(Source texts of formatted documents)
↓

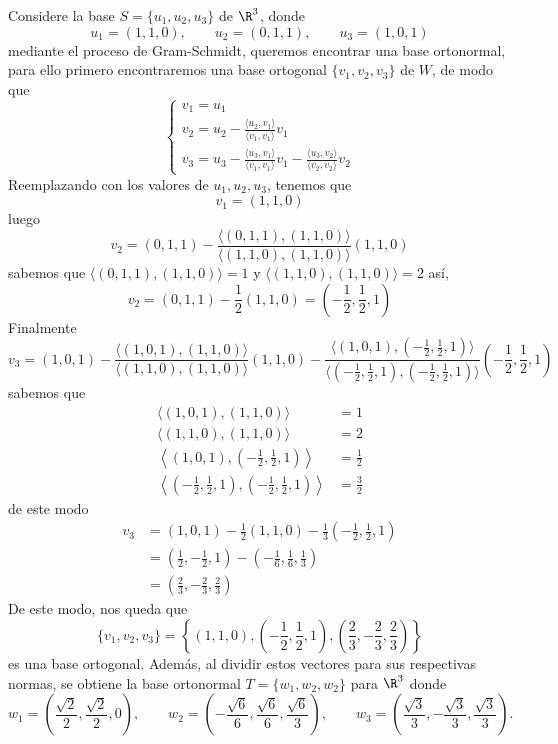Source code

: \documentclass[compacto,10pt]{pubciencias-notas}
\begin{document}
\begin{ejem}
    Considere la base $S = \{u_1, u_2, u_3\}$ de $\R^3$, donde 
    \[
        u_1 = (1,1,0), \qquad u_2 = (0, 1,1), \qquad u_3 = (1,0,1)
    \]
    mediante el proceso de Gram-Schmidt, queremos encontrar una base ortonormal, para ello primero encontraremos una base ortogonal $\{v_{1}, v_{2}, v_{3}\}$  de $W$, de modo que \[
\begin{cases}
    v_1=u_1\\
    v_2=u_2-\frac{\langle u_2,v_1\rangle}{\langle v_1,v_1\rangle}v_1\\
    v_3=u_3-\frac{\langle u_3,v_1\rangle}{\langle v_1,v_1\rangle}v_1-\frac{\langle u_3,v_2\rangle}{\langle v_2,v_2\rangle}v_2
\end{cases}
\] 
Reemplazando con los valores de $u_{1}, u_{2}, u_{3}$, tenemos que 
\[
v_1=(1,1,0)
\]
luego \[
v_2=(0,1,1)-\frac{\langle (0,1,1),(1,1,0)\rangle}{\langle (1,1,0),(1,1,0)\rangle}(1,1,0)
\]
sabemos que $\langle (0,1,1),(1,1,0)\rangle=1$ y $ \langle (1,1,0),(1,1,0)\rangle=2 $ así,
\[
v_2=(0,1,1)-\frac{1}{ 2}(1,1,0)=\left(-\frac{1}{2},\frac{1}{2},1\right)
\]
Finalmente 
\[
v_3=(1,0,1)-\frac{\langle (1,0,1),(1,1,0)\rangle}{\langle (1,1,0),(1,1,0)\rangle}(1,1,0)-\frac{\langle (1,0,1),\left(-\frac{1}{2},\frac{1}{2},1\right)\rangle}{\langle \left(-\frac{1}{2},\frac{1}{2},1\right),\left(-\frac{1}{2},\frac{1}{2},1\right)\rangle}\left(-\frac{1}{2},\frac{1}{2},1\right)
\]
sabemos que 
\begin{align*}
    \langle (1,0,1),(1,1,0)\rangle&=1\\
    \langle (1,1,0),(1,1,0)\rangle&=2\\
    \left\langle (1,0,1),\left(-\frac{1}{2},\frac{1}{2},1\right)\right\rangle&=\frac{1}{2}\\
    \left\langle \left(-\frac{1}{2},\frac{1}{2},1\right),\left(-\frac{1}{2},\frac{1}{2},1\right)\right\rangle&=\frac{3}{2}
\end{align*}
de este modo
\begin{align*}
v_3&=(1,0,1)-\frac{1}{2}(1,1,0)-\frac{1}{3}\left(-\frac{1}{2},\frac{1}{2},1\right)\\
&=\left(\frac{1}{2},-\frac{1}{2},1\right)-\left(-\frac{1}{6},\frac{1}{6},\frac{1}{3}\right)\\
&=\left(\frac{2}{3},-\frac{2}{3},\frac{2}{3}\right)
\end{align*}
De este modo, nos queda que 
\[
    \{v_{1}, v_{2}, v_{3}\} = \left\{(1,1,0), \left(-\frac{1}{2},\frac{1}{2},1\right), \left(\frac{2}{3},-\frac{2}{3},\frac{2}{3}\right)\right\}
\]
es una base ortogonal. Además, al dividir estos vectores para sus respectivas normas, se obtiene la base ortonormal $T=\{w_1, w_2, w_2\}$ para $\R^3$ donde
    \[
        w_1 = \left(\dfrac{\sqrt{2}}{2},\dfrac{\sqrt{2}}{2},0\right), \qquad
        w_2 = \left(-\dfrac{\sqrt{6}}{6},\dfrac{\sqrt{6}}{6},
        \dfrac{\sqrt{6}}{3}\right), \qquad
        w_3 = \left(\dfrac{\sqrt{3}}{3},-\dfrac{\sqrt{3}}{3},
        \dfrac{\sqrt{3}}{3}\right).
    \]
\end{ejem}
\end{document}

↑

## Work to be completed
Only the entries themselves should be output, word for word, with all pictures omitted.

## Written reply
Source code

: \documentclass[compacto,10pt]{pubciencias-notas}
\begin{document}
\begin{ejem}
    Considere la base $S = \{u_1, u_2, u_3\}$ de $\R^3$, donde 
    \[
        u_1 = (1,1,0), \qquad u_2 = (0, 1,1), \qquad u_3 = (1,0,1)
    \]
    mediante el proceso de Gram-Schmidt, queremos encontrar una base ortonormal, para ello primero encontraremos una base ortogonal $\{v_{1}, v_{2}, v_{3}\}$  de $W$, de modo que \[
\begin{cases}
    v_1=u_1\\
    v_2=u_2-\frac{\langle u_2,v_1\rangle}{\langle v_1,v_1\rangle}v_1\\
    v_3=u_3-\frac{\langle u_3,v_1\rangle}{\langle v_1,v_1\rangle}v_1-\frac{\langle u_3,v_2\rangle}{\langle v_2,v_2\rangle}v_2
\end{cases}
\] 
Reemplazando con los valores de $u_{1}, u_{2}, u_{3}$, tenemos que 
\[
v_1=(1,1,0)
\]
luego \[
v_2=(0,1,1)-\frac{\langle (0,1,1),(1,1,0)\rangle}{\langle (1,1,0),(1,1,0)\rangle}(1,1,0)
\]
sabemos que $\langle (0,1,1),(1,1,0)\rangle=1$ y $ \langle (1,1,0),(1,1,0)\rangle=2 $ así,
\[
v_2=(0,1,1)-\frac{1}{ 2}(1,1,0)=\left(-\frac{1}{2},\frac{1}{2},1\right)
\]
Finalmente 
\[
v_3=(1,0,1)-\frac{\langle (1,0,1),(1,1,0)\rangle}{\langle (1,1,0),(1,1,0)\rangle}(1,1,0)-\frac{\langle (1,0,1),\left(-\frac{1}{2},\frac{1}{2},1\right)\rangle}{\langle \left(-\frac{1}{2},\frac{1}{2},1\right),\left(-\frac{1}{2},\frac{1}{2},1\right)\rangle}\left(-\frac{1}{2},\frac{1}{2},1\right)
\]
sabemos que 
\begin{align*}
    \langle (1,0,1),(1,1,0)\rangle&=1\\
    \langle (1,1,0),(1,1,0)\rangle&=2\\
    \left\langle (1,0,1),\left(-\frac{1}{2},\frac{1}{2},1\right)\right\rangle&=\frac{1}{2}\\
    \left\langle \left(-\frac{1}{2},\frac{1}{2},1\right),\left(-\frac{1}{2},\frac{1}{2},1\right)\right\rangle&=\frac{3}{2}
\end{align*}
de este modo
\begin{align*}
v_3&=(1,0,1)-\frac{1}{2}(1,1,0)-\frac{1}{3}\left(-\frac{1}{2},\frac{1}{2},1\right)\\
&=\left(\frac{1}{2},-\frac{1}{2},1\right)-\left(-\frac{1}{6},\frac{1}{6},\frac{1}{3}\right)\\
&=\left(\frac{2}{3},-\frac{2}{3},\frac{2}{3}\right)
\end{align*}
De este modo, nos queda que 
\[
    \{v_{1}, v_{2}, v_{3}\} = \left\{(1,1,0), \left(-\frac{1}{2},\frac{1}{2},1\right), \left(\frac{2}{3},-\frac{2}{3},\frac{2}{3}\right)\right\}
\]
es una base ortogonal. Además, al dividir estos vectores para sus respectivas normas, se obtiene la base ortonormal $T=\{w_1, w_2, w_2\}$ para $\R^3$ donde
    \[
        w_1 = \left(\dfrac{\sqrt{2}}{2},\dfrac{\sqrt{2}}{2},0\right), \qquad
        w_2 = \left(-\dfrac{\sqrt{6}}{6},\dfrac{\sqrt{6}}{6},
        \dfrac{\sqrt{6}}{3}\right), \qquad
        w_3 = \left(\dfrac{\sqrt{3}}{3},-\dfrac{\sqrt{3}}{3},
        \dfrac{\sqrt{3}}{3}\right).
    \]
\end{ejem}
\end{document}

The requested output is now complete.